**Task description:** Go through the listing and transcribe each line exactly.
-------- Available data
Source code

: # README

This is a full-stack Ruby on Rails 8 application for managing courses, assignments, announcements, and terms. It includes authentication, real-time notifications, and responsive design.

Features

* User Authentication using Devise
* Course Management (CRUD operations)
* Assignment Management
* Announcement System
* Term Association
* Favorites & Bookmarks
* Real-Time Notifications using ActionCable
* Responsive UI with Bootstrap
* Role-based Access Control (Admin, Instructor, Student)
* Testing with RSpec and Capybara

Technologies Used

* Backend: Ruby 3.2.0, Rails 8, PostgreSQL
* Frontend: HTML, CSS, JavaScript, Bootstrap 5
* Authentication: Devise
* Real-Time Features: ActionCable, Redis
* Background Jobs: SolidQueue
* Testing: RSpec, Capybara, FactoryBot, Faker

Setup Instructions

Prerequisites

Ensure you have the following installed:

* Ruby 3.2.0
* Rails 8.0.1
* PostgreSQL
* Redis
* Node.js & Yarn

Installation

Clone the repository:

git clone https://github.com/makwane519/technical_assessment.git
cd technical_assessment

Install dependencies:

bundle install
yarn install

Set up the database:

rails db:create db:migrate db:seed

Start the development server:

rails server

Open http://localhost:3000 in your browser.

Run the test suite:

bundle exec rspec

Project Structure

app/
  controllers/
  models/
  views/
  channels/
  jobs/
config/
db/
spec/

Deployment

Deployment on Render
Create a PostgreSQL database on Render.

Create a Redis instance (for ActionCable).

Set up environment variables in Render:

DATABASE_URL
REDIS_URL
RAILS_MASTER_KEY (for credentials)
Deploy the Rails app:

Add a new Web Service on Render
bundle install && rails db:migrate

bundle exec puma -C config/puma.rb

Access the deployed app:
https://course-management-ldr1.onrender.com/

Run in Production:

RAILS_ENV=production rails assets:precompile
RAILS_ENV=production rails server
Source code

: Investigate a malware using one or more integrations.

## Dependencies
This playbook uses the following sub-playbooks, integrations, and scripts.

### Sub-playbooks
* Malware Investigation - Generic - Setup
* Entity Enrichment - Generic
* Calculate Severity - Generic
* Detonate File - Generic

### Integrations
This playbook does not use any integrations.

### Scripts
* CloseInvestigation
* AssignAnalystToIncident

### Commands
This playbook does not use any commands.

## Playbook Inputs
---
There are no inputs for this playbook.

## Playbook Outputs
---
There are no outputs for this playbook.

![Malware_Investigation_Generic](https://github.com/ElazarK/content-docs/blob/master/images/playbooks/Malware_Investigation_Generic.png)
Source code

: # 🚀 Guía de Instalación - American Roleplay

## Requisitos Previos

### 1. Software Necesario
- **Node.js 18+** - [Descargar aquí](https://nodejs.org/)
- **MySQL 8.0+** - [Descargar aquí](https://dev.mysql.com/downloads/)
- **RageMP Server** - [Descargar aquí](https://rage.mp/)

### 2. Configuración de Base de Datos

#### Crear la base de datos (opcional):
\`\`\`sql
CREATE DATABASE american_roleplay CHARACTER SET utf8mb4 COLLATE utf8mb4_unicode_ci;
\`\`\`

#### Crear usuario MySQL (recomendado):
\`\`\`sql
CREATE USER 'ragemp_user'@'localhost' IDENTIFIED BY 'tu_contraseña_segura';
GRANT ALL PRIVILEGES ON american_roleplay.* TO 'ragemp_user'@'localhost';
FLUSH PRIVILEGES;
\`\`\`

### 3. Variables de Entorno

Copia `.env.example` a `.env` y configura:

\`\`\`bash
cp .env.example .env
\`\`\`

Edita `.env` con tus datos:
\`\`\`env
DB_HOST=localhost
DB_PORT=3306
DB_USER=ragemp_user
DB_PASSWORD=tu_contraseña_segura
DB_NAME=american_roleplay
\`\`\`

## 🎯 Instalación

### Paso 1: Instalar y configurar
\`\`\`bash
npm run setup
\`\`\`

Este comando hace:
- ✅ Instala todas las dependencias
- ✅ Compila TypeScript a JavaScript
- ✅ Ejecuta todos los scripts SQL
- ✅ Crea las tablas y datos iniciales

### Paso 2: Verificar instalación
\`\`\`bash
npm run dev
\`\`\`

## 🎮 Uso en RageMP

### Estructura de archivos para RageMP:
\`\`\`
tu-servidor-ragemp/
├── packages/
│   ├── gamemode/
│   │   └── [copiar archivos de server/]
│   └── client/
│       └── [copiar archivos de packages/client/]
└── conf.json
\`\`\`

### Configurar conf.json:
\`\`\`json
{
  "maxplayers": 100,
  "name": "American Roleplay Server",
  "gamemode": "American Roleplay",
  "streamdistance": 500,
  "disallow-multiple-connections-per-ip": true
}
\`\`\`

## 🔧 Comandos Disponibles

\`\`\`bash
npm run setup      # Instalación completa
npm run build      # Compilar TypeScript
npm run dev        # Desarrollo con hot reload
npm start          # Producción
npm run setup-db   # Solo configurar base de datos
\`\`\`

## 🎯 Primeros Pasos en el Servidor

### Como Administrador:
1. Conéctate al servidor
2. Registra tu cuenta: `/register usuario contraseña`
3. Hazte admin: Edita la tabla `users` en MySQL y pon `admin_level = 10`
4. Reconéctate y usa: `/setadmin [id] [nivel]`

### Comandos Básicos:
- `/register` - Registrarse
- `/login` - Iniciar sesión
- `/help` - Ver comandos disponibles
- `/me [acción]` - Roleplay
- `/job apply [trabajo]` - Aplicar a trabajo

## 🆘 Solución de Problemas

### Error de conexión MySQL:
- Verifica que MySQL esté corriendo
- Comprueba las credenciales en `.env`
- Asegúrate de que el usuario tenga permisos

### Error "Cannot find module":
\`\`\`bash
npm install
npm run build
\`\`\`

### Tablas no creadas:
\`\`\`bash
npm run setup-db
----------------
**Result below:**
Source code

: # README

This is a full-stack Ruby on Rails 8 application for managing courses, assignments, announcements, and terms. It includes authentication, real-time notifications, and responsive design.

Features

* User Authentication using Devise
* Course Management (CRUD operations)
* Assignment Management
* Announcement System
* Term Association
* Favorites & Bookmarks
* Real-Time Notifications using ActionCable
* Responsive UI with Bootstrap
* Role-based Access Control (Admin, Instructor, Student)
* Testing with RSpec and Capybara

Technologies Used

* Backend: Ruby 3.2.0, Rails 8, PostgreSQL
* Frontend: HTML, CSS, JavaScript, Bootstrap 5
* Authentication: Devise
* Real-Time Features: ActionCable, Redis
* Background Jobs: SolidQueue
* Testing: RSpec, Capybara, FactoryBot, Faker

Setup Instructions

Prerequisites

Ensure you have the following installed:

* Ruby 3.2.0
* Rails 8.0.1
* PostgreSQL
* Redis
* Node.js & Yarn

Installation

Clone the repository:

git clone https://github.com/makwane519/technical_assessment.git
cd technical_assessment

Install dependencies:

bundle install
yarn install

Set up the database:

rails db:create db:migrate db:seed

Start the development server:

rails server

Open http://localhost:3000 in your browser.

Run the test suite:

bundle exec rspec

Project Structure

app/
  controllers/
  models/
  views/
  channels/
  jobs/
config/
db/
spec/

Deployment

Deployment on Render
Create a PostgreSQL database on Render.

Create a Redis instance (for ActionCable).

Set up environment variables in Render:

DATABASE_URL
REDIS_URL
RAILS_MASTER_KEY (for credentials)
Deploy the Rails app:

Add a new Web Service on Render
bundle install && rails db:migrate

bundle exec puma -C config/puma.rb

Access the deployed app:
https://course-management-ldr1.onrender.com/

Run in Production:

RAILS_ENV=production rails assets:precompile
RAILS_ENV=production rails server
Source code

: Investigate a malware using one or more integrations.

## Dependencies
This playbook uses the following sub-playbooks, integrations, and scripts.

### Sub-playbooks
* Malware Investigation - Generic - Setup
* Entity Enrichment - Generic
* Calculate Severity - Generic
* Detonate File - Generic

### Integrations
This playbook does not use any integrations.

### Scripts
* CloseInvestigation
* AssignAnalystToIncident

### Commands
This playbook does not use any commands.

## Playbook Inputs
---
There are no inputs for this playbook.

## Playbook Outputs
---
There are no outputs for this playbook.

![Malware_Investigation_Generic](https://github.com/ElazarK/content-docs/blob/master/images/playbooks/Malware_Investigation_Generic.png)
Source code

: # 🚀 Guía de Instalación - American Roleplay

## Requisitos Previos

### 1. Software Necesario
- **Node.js 18+** - [Descargar aquí](https://nodejs.org/)
- **MySQL 8.0+** - [Descargar aquí](https://dev.mysql.com/downloads/)
- **RageMP Server** - [Descargar aquí](https://rage.mp/)

### 2. Configuración de Base de Datos

#### Crear la base de datos (opcional):
\`\`\`sql
CREATE DATABASE american_roleplay CHARACTER SET utf8mb4 COLLATE utf8mb4_unicode_ci;
\`\`\`

#### Crear usuario MySQL (recomendado):
\`\`\`sql
CREATE USER 'ragemp_user'@'localhost' IDENTIFIED BY 'tu_contraseña_segura';
GRANT ALL PRIVILEGES ON american_roleplay.* TO 'ragemp_user'@'localhost';
FLUSH PRIVILEGES;
\`\`\`

### 3. Variables de Entorno

Copia `.env.example` a `.env` y configura:

\`\`\`bash
cp .env.example .env
\`\`\`

Edita `.env` con tus datos:
\`\`\`env
DB_HOST=localhost
DB_PORT=3306
DB_USER=ragemp_user
DB_PASSWORD=tu_contraseña_segura
DB_NAME=american_roleplay
\`\`\`

## 🎯 Instalación

### Paso 1: Instalar y configurar
\`\`\`bash
npm run setup
\`\`\`

Este comando hace:
- ✅ Instala todas las dependencias
- ✅ Compila TypeScript a JavaScript
- ✅ Ejecuta todos los scripts SQL
- ✅ Crea las tablas y datos iniciales

### Paso 2: Verificar instalación
\`\`\`bash
npm run dev
\`\`\`

## 🎮 Uso en RageMP

### Estructura de archivos para RageMP:
\`\`\`
tu-servidor-ragemp/
├── packages/
│   ├── gamemode/
│   │   └── [copiar archivos de server/]
│   └── client/
│       └── [copiar archivos de packages/client/]
└── conf.json
\`\`\`

### Configurar conf.json:
\`\`\`json
{
  "maxplayers": 100,
  "name": "American Roleplay Server",
  "gamemode": "American Roleplay",
  "streamdistance": 500,
  "disallow-multiple-connections-per-ip": true
}
\`\`\`

## 🔧 Comandos Disponibles

\`\`\`bash
npm run setup      # Instalación completa
npm run build      # Compilar TypeScript
npm run dev        # Desarrollo con hot reload
npm start          # Producción
npm run setup-db   # Solo configurar base de datos
\`\`\`

## 🎯 Primeros Pasos en el Servidor

### Como Administrador:
1. Conéctate al servidor
2. Registra tu cuenta: `/register usuario contraseña`
3. Hazte admin: Edita la tabla `users` en MySQL y pon `admin_level = 10`
4. Reconéctate y usa: `/setadmin [id] [nivel]`

### Comandos Básicos:
- `/register` - Registrarse
- `/login` - Iniciar sesión
- `/help` - Ver comandos disponibles
- `/me [acción]` - Roleplay
- `/job apply [trabajo]` - Aplicar a trabajo

## 🆘 Solución de Problemas

### Error de conexión MySQL:
- Verifica que MySQL esté corriendo
- Comprueba las credenciales en `.env`
- Asegúrate de que el usuario tenga permisos

### Error "Cannot find module":
\`\`\`bash
npm install
npm run build
\`\`\`

### Tablas no creadas:
\`\`\`bash
npm run setup-db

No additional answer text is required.